By default, the cypher traverser query writes a performance report when it finishes it job. This is a CSV table, listing things like how much time each query took to run, the number of paths it retrieved, the average path length, how many times a query timed out. This can be very useful to check if all queries complete correctly and to optimise performance.
timeoutReportPathTemplate
is a similar option, which can be used to obtain detailed reports for each
query that times out.
In addition to working with configuration and log files, you can debug/troubleshoot the queries passed to
Cypher traverser by means of a debugger tool. This can be enabled by setting the
knetminer.backend.cypherDebugger.enabled
Maven property in your dataset Maven settings (which, as
usually, is injected into data-source.xml
). When this is active, point your browser to
http://<server-prefix>/client/cydebug/
and you'll see an interface where you can define a new set of
queries and re-initialise Knetminer with them, to obtain a performance report at the end.

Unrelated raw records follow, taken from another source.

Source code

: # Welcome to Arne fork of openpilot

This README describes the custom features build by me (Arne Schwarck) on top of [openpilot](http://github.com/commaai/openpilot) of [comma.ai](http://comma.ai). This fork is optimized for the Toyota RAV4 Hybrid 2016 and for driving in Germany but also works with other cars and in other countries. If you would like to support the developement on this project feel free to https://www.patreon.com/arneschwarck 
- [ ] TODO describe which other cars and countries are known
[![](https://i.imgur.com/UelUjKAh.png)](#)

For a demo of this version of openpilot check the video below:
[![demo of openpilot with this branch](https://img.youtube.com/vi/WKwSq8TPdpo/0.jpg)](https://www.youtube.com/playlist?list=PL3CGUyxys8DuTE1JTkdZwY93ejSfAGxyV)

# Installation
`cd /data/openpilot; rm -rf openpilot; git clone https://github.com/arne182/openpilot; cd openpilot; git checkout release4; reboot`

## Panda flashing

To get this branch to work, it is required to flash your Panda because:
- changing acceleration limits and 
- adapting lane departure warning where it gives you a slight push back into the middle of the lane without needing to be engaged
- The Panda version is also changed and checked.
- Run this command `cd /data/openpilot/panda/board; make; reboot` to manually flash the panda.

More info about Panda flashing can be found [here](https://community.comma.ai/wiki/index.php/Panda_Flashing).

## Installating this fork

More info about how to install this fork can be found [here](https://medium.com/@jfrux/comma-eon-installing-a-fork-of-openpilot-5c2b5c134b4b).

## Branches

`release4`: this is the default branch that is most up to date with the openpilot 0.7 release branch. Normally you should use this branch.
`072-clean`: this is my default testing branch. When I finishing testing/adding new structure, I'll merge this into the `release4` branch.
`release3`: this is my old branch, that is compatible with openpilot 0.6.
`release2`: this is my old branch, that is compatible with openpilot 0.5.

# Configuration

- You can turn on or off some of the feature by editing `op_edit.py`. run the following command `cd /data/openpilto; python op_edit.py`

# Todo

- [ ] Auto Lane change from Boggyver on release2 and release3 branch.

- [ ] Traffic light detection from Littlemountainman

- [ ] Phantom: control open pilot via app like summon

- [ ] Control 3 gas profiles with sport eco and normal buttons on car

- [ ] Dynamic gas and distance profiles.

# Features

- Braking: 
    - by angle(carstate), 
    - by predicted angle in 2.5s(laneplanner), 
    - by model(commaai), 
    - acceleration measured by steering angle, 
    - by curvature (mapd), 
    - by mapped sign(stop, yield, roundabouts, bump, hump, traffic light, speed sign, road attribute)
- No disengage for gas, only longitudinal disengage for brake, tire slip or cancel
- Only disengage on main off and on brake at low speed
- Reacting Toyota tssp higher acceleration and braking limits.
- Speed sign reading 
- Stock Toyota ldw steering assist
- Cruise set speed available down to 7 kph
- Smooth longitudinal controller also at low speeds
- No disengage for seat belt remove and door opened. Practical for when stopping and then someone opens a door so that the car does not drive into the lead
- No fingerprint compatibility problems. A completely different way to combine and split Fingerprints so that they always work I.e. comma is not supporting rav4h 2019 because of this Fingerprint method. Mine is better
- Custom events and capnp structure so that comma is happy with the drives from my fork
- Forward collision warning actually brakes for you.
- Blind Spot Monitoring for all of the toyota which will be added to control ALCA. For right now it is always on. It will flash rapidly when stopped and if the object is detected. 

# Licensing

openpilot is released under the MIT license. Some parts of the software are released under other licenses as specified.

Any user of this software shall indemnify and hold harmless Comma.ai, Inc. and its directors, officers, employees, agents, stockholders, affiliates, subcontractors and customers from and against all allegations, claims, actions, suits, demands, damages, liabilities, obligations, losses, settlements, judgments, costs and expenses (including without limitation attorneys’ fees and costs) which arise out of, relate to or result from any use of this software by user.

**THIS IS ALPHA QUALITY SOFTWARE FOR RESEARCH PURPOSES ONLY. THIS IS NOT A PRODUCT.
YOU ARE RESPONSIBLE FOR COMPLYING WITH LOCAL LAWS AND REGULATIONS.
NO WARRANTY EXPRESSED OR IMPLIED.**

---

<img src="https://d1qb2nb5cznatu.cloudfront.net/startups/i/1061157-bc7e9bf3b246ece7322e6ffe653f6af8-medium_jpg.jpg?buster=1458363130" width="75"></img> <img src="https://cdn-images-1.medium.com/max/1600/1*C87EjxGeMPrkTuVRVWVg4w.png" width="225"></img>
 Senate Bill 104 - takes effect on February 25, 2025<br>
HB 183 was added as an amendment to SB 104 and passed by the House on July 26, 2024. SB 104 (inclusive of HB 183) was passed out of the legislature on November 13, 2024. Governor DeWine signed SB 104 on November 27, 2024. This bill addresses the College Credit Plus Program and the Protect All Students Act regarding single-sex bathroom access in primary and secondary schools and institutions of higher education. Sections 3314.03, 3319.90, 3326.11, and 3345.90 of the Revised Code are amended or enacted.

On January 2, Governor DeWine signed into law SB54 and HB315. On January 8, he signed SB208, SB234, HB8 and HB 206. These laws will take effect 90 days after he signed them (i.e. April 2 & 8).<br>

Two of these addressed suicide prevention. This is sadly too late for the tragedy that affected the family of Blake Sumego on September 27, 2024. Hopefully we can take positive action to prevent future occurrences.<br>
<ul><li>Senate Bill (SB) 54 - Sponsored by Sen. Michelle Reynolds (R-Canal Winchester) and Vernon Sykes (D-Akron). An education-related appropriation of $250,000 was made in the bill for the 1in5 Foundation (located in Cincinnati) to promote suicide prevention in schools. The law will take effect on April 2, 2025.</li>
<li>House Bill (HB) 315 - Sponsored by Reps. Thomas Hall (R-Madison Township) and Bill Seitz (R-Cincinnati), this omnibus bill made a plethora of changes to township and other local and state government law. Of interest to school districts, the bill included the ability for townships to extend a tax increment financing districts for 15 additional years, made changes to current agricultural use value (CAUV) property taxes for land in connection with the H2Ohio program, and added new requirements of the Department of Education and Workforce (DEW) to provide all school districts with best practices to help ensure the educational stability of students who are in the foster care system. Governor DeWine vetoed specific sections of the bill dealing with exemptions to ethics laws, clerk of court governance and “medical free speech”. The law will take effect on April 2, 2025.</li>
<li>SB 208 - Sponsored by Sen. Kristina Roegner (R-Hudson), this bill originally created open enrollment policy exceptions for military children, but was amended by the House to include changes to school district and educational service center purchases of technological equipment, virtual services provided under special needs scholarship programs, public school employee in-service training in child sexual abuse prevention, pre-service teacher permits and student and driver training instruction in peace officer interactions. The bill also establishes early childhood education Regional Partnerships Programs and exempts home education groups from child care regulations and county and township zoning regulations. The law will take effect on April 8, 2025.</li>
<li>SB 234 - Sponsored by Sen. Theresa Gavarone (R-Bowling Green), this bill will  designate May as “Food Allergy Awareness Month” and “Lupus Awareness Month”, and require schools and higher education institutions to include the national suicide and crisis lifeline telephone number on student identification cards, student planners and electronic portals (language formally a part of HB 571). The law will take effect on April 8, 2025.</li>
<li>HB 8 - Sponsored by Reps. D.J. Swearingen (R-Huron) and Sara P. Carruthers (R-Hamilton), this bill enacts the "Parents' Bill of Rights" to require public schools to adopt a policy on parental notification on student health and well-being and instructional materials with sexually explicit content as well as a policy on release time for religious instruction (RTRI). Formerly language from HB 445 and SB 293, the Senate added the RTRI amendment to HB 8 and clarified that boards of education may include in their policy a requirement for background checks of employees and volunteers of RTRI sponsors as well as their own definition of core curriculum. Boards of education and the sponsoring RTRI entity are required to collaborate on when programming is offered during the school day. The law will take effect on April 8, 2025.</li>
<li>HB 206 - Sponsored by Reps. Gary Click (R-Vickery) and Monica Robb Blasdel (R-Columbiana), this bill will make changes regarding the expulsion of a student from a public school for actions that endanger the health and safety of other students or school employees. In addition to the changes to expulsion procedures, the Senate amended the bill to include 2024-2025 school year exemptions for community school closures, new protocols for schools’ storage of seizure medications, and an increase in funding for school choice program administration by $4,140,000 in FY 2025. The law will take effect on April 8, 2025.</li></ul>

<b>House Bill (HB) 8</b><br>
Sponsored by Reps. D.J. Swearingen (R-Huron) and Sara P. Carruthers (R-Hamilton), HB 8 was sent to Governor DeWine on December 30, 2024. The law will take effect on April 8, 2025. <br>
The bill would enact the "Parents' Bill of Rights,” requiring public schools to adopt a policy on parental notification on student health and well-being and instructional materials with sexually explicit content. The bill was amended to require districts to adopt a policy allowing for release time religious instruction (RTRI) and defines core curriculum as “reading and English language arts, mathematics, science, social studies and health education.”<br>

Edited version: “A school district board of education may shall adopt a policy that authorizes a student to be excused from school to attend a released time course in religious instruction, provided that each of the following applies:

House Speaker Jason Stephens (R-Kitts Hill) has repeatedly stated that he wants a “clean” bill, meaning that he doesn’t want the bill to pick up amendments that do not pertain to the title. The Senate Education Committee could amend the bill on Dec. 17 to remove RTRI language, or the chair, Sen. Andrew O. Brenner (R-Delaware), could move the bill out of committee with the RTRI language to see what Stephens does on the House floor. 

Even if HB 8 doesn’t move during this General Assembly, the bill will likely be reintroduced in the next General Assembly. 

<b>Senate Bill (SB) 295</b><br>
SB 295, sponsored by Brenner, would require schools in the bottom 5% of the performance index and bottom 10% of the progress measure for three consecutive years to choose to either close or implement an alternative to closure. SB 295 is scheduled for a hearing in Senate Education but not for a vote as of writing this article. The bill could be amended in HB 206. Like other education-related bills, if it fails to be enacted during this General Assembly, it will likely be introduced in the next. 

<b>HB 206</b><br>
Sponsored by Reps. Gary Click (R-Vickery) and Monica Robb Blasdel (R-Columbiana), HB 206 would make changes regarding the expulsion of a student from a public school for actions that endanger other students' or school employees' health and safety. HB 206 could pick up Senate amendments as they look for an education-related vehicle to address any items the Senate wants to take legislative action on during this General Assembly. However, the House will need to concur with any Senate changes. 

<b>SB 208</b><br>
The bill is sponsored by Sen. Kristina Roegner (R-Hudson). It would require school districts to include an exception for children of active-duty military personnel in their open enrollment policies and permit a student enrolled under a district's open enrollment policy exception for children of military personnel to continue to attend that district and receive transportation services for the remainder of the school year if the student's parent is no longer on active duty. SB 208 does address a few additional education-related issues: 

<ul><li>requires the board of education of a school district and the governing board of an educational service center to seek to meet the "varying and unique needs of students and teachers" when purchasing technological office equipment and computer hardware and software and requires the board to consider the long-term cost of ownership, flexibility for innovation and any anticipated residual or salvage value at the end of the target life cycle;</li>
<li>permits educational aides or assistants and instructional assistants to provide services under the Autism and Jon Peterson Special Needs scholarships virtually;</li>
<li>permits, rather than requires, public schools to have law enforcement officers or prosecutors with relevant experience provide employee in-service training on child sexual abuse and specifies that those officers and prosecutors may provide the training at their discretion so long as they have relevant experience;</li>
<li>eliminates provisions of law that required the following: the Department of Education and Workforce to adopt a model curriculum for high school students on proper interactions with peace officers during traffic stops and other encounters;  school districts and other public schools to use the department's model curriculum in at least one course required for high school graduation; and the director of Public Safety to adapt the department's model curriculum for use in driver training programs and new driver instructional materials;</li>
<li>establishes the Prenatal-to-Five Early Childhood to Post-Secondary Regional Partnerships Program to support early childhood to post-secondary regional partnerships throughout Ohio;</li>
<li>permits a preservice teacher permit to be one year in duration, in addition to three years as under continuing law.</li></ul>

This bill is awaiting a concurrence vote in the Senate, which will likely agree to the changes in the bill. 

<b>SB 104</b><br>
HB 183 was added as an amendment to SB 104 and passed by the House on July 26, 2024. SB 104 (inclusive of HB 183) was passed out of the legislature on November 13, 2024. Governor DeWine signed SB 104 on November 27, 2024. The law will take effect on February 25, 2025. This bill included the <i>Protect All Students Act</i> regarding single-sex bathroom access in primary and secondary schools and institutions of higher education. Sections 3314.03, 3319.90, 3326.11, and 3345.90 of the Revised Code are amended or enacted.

The Knetminer running on the same server will now base its searches on the semantic motifs computed from te queries you passed it via the Cypher Debugger.
WARNING: if not already clear, this tool destroys the server-configured queries and re-generate semantic motifs based on the new ones. If the latter are just a bunch of tests, likely, the resulting Knetminer will not yield the results you expect. This also means that enabling the Cypher debugger on a production server is a security threat, since the corresponding web interface isn't protected at all (it's supposed to be used in a trusted intranet) and hence anyone could try to use it to empty the semantic motif queries and their results that your Knetminer relies on, which of course will disrupt the application badly.